# The AHB iPad app



## mr_wibble (11/11/13)

I like the way the emphasis is on new/unread posts - this is the way I read the forum via the web. On the normal website I wish I could click the "Latest Posts" heading and get a cross-forum list of everything new.

But WHY does it have to add "Sent from my iPad using Aussie Home Brewer" to every fricken post. I searched for an option to turn this off, AFAICT there isn't one. That's a show-stopper for me. And you try searching the forum for how to turn it off ... you can't search for "ipad app" because it finds that fricken text in every post. It beggers belief how someone through this was a good idea... :blink:

Maybe the forum should append the specs of each machine it sees to the bottom of every post.

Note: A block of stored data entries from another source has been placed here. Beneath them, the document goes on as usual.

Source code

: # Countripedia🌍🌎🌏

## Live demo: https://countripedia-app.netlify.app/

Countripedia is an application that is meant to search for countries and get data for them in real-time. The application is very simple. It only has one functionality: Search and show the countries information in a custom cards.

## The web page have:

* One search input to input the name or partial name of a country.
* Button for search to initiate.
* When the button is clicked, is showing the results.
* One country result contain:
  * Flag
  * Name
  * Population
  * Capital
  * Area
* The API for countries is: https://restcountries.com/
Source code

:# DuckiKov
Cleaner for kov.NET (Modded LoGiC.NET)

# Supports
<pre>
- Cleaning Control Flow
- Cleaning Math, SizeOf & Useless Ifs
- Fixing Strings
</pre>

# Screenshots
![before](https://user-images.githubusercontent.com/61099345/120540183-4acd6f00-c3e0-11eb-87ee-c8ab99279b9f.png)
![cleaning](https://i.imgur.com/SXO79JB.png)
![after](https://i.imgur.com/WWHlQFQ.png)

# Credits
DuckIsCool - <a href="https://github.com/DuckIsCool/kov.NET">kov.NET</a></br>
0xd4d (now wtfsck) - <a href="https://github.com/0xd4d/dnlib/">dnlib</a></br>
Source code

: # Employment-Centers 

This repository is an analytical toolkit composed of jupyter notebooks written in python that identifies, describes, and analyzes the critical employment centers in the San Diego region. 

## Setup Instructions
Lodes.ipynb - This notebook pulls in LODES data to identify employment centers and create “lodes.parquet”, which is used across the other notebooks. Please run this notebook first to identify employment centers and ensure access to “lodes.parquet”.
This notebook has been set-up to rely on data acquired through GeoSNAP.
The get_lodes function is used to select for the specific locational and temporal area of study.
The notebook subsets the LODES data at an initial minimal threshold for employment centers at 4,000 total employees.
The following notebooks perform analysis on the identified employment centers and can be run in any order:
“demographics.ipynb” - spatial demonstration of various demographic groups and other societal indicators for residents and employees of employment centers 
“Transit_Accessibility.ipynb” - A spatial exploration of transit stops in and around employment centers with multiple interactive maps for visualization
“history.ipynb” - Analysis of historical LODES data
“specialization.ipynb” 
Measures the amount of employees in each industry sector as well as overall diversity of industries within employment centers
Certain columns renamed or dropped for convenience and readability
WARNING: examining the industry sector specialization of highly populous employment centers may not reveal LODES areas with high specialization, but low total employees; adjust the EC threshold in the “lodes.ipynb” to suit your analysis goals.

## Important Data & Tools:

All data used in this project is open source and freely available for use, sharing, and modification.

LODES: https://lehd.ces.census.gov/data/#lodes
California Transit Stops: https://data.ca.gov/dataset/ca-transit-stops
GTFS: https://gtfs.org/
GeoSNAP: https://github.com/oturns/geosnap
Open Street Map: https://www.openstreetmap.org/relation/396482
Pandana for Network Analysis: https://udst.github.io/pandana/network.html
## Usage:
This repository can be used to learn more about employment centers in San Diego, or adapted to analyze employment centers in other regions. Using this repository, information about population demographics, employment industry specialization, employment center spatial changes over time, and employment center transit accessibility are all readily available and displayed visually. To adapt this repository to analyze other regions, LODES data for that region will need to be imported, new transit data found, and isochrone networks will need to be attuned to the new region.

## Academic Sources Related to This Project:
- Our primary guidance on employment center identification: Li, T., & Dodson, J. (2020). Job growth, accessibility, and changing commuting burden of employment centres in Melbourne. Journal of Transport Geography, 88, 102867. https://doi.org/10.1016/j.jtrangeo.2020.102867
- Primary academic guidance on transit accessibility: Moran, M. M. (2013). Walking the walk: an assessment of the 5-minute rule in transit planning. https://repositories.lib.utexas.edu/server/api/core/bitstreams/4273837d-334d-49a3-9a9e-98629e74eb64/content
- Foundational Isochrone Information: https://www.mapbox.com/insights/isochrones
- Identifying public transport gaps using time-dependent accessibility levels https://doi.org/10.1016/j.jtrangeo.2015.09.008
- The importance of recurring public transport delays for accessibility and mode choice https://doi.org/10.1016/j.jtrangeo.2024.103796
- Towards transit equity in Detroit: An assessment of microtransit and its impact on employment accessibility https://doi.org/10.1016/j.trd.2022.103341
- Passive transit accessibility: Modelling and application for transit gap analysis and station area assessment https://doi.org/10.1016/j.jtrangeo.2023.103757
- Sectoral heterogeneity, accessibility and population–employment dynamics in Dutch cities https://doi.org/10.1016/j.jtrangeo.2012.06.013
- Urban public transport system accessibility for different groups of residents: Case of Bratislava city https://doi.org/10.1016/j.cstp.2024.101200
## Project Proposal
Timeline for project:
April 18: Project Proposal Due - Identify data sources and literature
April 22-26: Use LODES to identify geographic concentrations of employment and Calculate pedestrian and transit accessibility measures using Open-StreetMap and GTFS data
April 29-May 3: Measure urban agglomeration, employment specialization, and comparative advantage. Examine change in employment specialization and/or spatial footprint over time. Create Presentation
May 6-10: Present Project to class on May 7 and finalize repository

Sent from a MicroBee 64 via CPM/80


----------



## Truman42 (11/11/13)

yes there is...When you reply to a post you have the option to turn off or change your signature. Its at the bottom of the reply to a post. If your keyboard is in the way click the 3 dots to the right of the twitter bird.


----------



## mr_wibble (11/11/13)

Truman said:


> yes there is...When you reply to a post you have the option to turn off or change your signature. Its at the bottom of the reply to a post. If your keyboard is in the way click the 3 dots to the right of the twitter bird.


Awesome, turned that blight off.

It should have been in fricken "Settings" though.


----------



## bum (11/11/13)

Mr Wibble said:


> On the normal website I wish I could click the "Latest Posts" heading and get a cross-forum list of everything new.


You can. Click the gray "View New" button up the top-right of the page. You may need to alter the settings in the box on the left of the next page so something "unread" or "new since my last visit" is selected. The options you choose will persist next time you use View New.

Thanks for trying to get rid of the "sent from" thingo. I wish more mobile users would follow suit.


----------



## Truman42 (11/11/13)

...

Thanks for trying to get rid of the "sent from" thingo. I wish more mobile users would follow suit.


Yeh me too. It's bloody annoying. ;-)


Sent from my iPhone using Aussie Home Brewer


----------



## Mardoo (12/11/13)

Oh my god, thanks for that! No more sig.


----------



## Liam_snorkel (12/11/13)

Sent from my anus using Magic


----------



## Truman42 (12/11/13)

Liam_snorkel said:


> Sent from my anus using Magic


ROLMAO...That is Fcuking gold...


----------